The Mystery Of Pringles: Are They Actually Chips?
There are a lot of potato chip brands on the market, all peddling America's favorite savory snack, but one name clearly stands apart from the rest in terms of sheer uniqueness. One look at a Pringle tells you it's not like the others, certainly not those greasy, misshapen shards that sit around in a floppy bag just begging to be broken apart by the slightest jostle. Pringles are sleek and uniform, nestling inside each other to build a tempting tower of salty goodness. Plus, two Pringles make a perfect duck bill, and the can they come in is a great way to tease your large-handed friends. But the real reason that Pringles stand apart from all other potato chips is that they aren't really chips at all ... depending on who you ask.

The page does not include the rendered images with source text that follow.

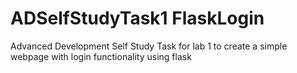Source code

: # ADSelfStudyTask1 FlaskLogin
 Advanced Development Self Study Task for lab 1 to create a simple webpage with login functionality using flask
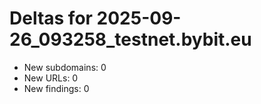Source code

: # Deltas for 2025-09-26_093258_testnet.bybit.eu
- New subdomains: 0
- New URLs: 0
- New findings: 0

Traditional chips are pretty straightforward — thinly slice a potato, fry in oil, and finish with your choice of seasonings. Pringles take a very different approach, being made from a dough with potato flakes, rice, corn, and wheat. This dough is rolled into thin sheets from which individual Pringles are stamped (like a cookie cutter). Then, each Pringle is pressed into a mold to impart its final shape before going for a bath in boiling oil. It is a markedly different approach than classic potato chips, so much so that multiple legal battles have been fought to determine whether Pringles even qualify as chips. It's a question that has dogged the snack since its earliest days.
Pringles' contentious history
As strange as it sounds, potato chips were once a fancy food available only in restaurants, but they took a huge leap in popularity in the mid-1900s, once companies like Lay's began mass-producing them. Customers found some faults, though, namely that potato chips got crushed in their bags. So in 1956, Procter & Gamble set about finding a solution. The company hired a chemist named Frederic J. Baur, who turned to geometry to devise the distinct saddle-esque shape of Pringles, technically known as a hyperbolic paraboloid. A snack made in this fashion could be neatly stacked, unlike the irregular shapes of other potato chips, thus allowing them to be packaged in a narrow and rigid tube that would be studier than a bag.

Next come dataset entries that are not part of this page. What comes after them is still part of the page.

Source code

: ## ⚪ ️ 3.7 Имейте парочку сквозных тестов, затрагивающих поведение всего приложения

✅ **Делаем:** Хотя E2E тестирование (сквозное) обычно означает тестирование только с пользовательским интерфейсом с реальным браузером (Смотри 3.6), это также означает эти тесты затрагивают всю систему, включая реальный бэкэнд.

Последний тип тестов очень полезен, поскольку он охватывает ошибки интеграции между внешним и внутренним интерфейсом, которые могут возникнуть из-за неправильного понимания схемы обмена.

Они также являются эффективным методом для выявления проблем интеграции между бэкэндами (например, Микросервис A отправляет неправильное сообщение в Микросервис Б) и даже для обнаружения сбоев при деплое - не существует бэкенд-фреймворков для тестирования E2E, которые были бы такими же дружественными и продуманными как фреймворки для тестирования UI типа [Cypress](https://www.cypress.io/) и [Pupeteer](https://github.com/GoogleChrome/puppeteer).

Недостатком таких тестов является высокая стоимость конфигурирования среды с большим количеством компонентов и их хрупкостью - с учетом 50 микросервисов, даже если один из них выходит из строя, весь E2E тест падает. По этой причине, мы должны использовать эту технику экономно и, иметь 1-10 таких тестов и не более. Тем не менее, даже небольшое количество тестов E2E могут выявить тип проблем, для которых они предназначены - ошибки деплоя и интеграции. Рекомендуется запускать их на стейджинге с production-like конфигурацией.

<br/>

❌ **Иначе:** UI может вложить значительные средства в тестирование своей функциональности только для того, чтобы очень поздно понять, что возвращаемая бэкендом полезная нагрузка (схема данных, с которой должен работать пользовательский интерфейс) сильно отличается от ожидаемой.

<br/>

Of course, you can't slice a whole potato into perfect hyperbolic paraboloids, so Baur made his chips from a dough that could be stamped into the proper shape. Unfortunately, they tasted terrible, and the project was abandoned. Then, in the mid-'60s, another P&G employee named Alexander Liepa came up with the dough they use today. The snack was originally sold as Pringles Newfangled Potato Chips. According to The Atlantic, 'Pringle' may have come from Pringle Drive, a street in Cincinnati where two P&G advertisers lived, but others believe it was taken from Mark Pringle, a New Yorker who, in 1942, co-patented a manufacturing method similar to the one used for Pringles. They've since dropped the "Newfangled Potato Chips" tag — not by choice, but by law.

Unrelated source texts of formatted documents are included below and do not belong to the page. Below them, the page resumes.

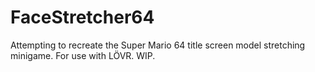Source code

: # FaceStretcher64
Attempting to recreate the Super Mario 64 title screen model stretching minigame. For use with LÖVR. WIP.
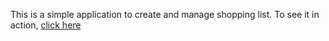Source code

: This is a simple application to create and manage shopping list.
To see it in action, [click here](https://app.netlify.com/sites/react-master-shoping-list/settings/general)
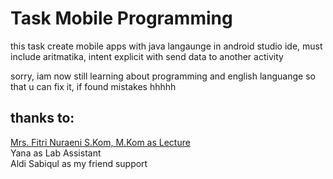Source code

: # Task Mobile Programming

this task create mobile apps with java langaunge in android studio ide, must include aritmatika, intent explicit with send data to another activity

sorry, iam now still learning about programming and english languange so that u can fix it, if found mistakes hhhhh

## thanks to: 
[Mrs. Fitri Nuraeni S.Kom, M.Kom as Lecture](https://scholar.google.com/citations?user=t7dqtMoAAAAJ&hl=id)<br/>
Yana as Lab Assistant<br/>
Aldi Sabiqul as my friend support
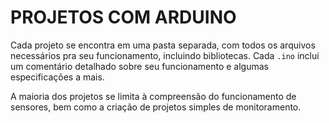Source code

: ﻿# PROJETOS COM ARDUINO
Cada projeto se encontra em uma pasta separada, com todos os arquivos necessários pra seu funcionamento, incluindo bibliotecas.
Cada `.ino` inclui um comentário detalhado sobre seu funcionamento e algumas especificações a mais.

A maioria dos projetos se limita à compreensão do funcionamento de sensores, bem como a criação de projetos simples de monitoramento.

Why Pringles are not potato chips ... and why they are
When Pringles hit the market in 1968, other snack companies took issue with their "Newfangled Potato Chips" moniker. In 1975, the Food and Drug Administration stepped in to settle the matter. Their verdict? Pringles couldn't refer to its products as potato chips. In fact, the brand couldn't call its offerings 'chips' of any sort. The point of contention was the fact that Pringles don't actually contain potatoes, only potato flakes, which are made of mashed and dehydrated potatoes. That makes it pretty clear why they don't count as potato chips specifically, but ruling out the word 'chip' made as little sense then as it does now, considering how many kinds of chips there are, made from all manner of foods from corn to kale. Nevertheless, rather than argue with the FDA, Pringles instead adopted the name 'crisps.'
But there was a problem. Overseas in Great Britain, all potato chips are referred to as 'crisps,' and this came back to bite Pringles in a big way. Britain imposes a value-added tax (VAT) on purchases, which began at 10% and currently stands at 20%. Many foods are exempt from the VAT, but not potato chips, so in order to avoid paying up, P&G had to argue in court that Pringles were not chips, a.k.a. crisps. In 2009, a British court of appeals ruled that Pringles contained enough potato to count as crisps, and P&G had to pay $160 million in back taxes.